Climate change remarks in a glacial catchment within Southern Rhaetian Alps: the Fumo Valley case study (Adamello Group, Northern Italy)

Manuel La Licata1
1Department of Earth and Environmental Sciences, University of Pavia, Via Ferrata 1, 27100 - Pavia, Italy.
Corresponding author e-mail:

Volume: 60/2023
Pages: 51-71


In this study, glacier retreat from the end of the Little Ice Age to present time and climatic variations on recent time scale were assessed in the Fumo Valley, which is a small glacial catchment located in the Adamello Group (Southern Rhaetian Alps, Italy). The study area has a high scientific and cultural value as part of the UNESCO Adamello-Brenta Geopark and provides several ecosystem and socio- economic services. Therefore, the assessment of climate change impacts at local scale is essential for a sustainable watershed management, as well as for conservation strategies. A present-state glacier inventory was elaborated by means of remote sensing using Sentinel-2 satellite images. Then, it was compared to previous published glacier inventories in order to assess numerical and geometric surface variations. Also, two temperature data series related to different thirty-year periods (i.e., 1971-2000 and 1991-2020) were analysed to assess air temperature variations. The results highlight a total surface loss of 5.99 km2 (-70.9%) between 1850 and 1958. Between 1958 and 2022 a total area reduction of 0.87 km2 (-35.5%) was observed, which is comparable to other studies carried out at national scale.
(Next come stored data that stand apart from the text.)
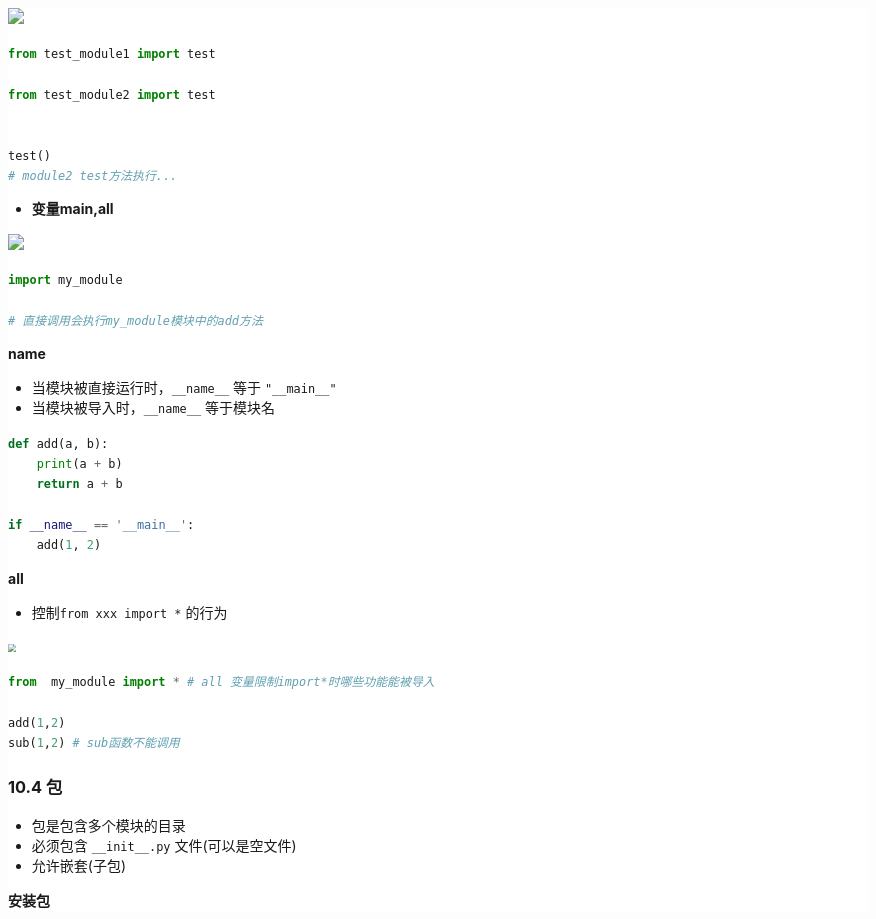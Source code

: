 ![](./images/模块2.png)

```python
from test_module1 import test

from test_module2 import test


test()
# module2 test方法执行...
```

- **变量main,all**

![](./images/模块3.png)

```python
import my_module

# 直接调用会执行my_module模块中的add方法
```

**name**

- 当模块被直接运行时，`__name__` 等于 `"__main__"`
- 当模块被导入时，`__name__` 等于模块名

```python
def add(a, b):
    print(a + b)
    return a + b

if __name__ == '__main__':
    add(1, 2)
```

**all**

- 控制`from xxx import *` 的行为

<img src="./images/模块4.png" style="zoom:50%;" />

```python
from  my_module import * # all 变量限制import*时哪些功能能被导入

add(1,2)
sub(1,2) # sub函数不能调用
```

### 10.4 包

- 包是包含多个模块的目录
- 必须包含 `__init__.py` 文件(可以是空文件)
- 允许嵌套(子包)

**安装包**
However, a minor progression phase was observed between 1958 and 1981 (+76.3%), which is partially attributable to the glacial advance episode that occurred between the 1970s and 1980s in the Italian Alps. After, total glacier area declined by 63.4% (1981-2022), with an accelerated regression between 2015 and 2022 (i.e., higher annual rate of variation, formation of ice-contact lakes, tongue separation, and severe glacier fragmentation). The mean annual air temperature rose of 0.6°C, with a greater variation in mean annual maximum temperature (+1°C) than minimum temperature (+0.1°C), and an average temperature increase higher in spring and summer than in autumn and winter. These results can be interpreted as truthful indicators of climate change impacts occurring at local scale, highlighting the vulnerability of the study area with respect to the predicted future climatic scenarios.